**Task to complete**
Copy word for word each line from the one that has "Permite acesso do backend" to the last line of the records, with no other lines.

Entries taken from a collection

== Segment start ==

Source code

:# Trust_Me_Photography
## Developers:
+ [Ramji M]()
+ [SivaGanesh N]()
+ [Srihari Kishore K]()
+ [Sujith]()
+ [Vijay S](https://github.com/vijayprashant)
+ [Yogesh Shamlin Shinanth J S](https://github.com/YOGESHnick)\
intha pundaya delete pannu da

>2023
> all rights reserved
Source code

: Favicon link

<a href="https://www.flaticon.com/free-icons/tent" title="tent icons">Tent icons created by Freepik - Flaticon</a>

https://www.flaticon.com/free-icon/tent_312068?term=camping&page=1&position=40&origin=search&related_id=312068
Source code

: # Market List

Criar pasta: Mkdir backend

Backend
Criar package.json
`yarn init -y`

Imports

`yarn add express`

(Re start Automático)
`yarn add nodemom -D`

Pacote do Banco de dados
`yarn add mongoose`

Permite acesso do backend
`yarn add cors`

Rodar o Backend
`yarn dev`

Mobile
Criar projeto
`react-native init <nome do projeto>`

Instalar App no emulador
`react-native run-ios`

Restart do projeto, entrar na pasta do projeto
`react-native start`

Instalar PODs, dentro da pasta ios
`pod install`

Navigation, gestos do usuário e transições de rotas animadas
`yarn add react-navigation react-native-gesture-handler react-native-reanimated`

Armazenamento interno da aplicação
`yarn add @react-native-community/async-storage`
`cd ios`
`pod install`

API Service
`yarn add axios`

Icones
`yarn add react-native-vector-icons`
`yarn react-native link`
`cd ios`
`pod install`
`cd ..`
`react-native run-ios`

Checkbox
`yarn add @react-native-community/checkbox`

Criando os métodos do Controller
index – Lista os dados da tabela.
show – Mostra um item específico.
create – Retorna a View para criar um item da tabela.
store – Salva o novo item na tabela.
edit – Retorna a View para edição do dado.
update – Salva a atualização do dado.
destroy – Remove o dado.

== Segment end ==

**Exercise solution**
Permite acesso do backend
`yarn add cors`

Rodar o Backend
`yarn dev`

Mobile
Criar projeto
`react-native init <nome do projeto>`

Instalar App no emulador
`react-native run-ios`

Restart do projeto, entrar na pasta do projeto
`react-native start`

Instalar PODs, dentro da pasta ios
`pod install`

Navigation, gestos do usuário e transições de rotas animadas
`yarn add react-navigation react-native-gesture-handler react-native-reanimated`

Armazenamento interno da aplicação
`yarn add @react-native-community/async-storage`
`cd ios`
`pod install`

API Service
`yarn add axios`

Icones
`yarn add react-native-vector-icons`
`yarn react-native link`
`cd ios`
`pod install`
`cd ..`
`react-native run-ios`

Checkbox
`yarn add @react-native-community/checkbox`

Criando os métodos do Controller
index – Lista os dados da tabela.
show – Mostra um item específico.
create – Retorna a View para criar um item da tabela.
store – Salva o novo item na tabela.
edit – Retorna a View para edição do dado.
update – Salva a atualização do dado.
destroy – Remove o dado.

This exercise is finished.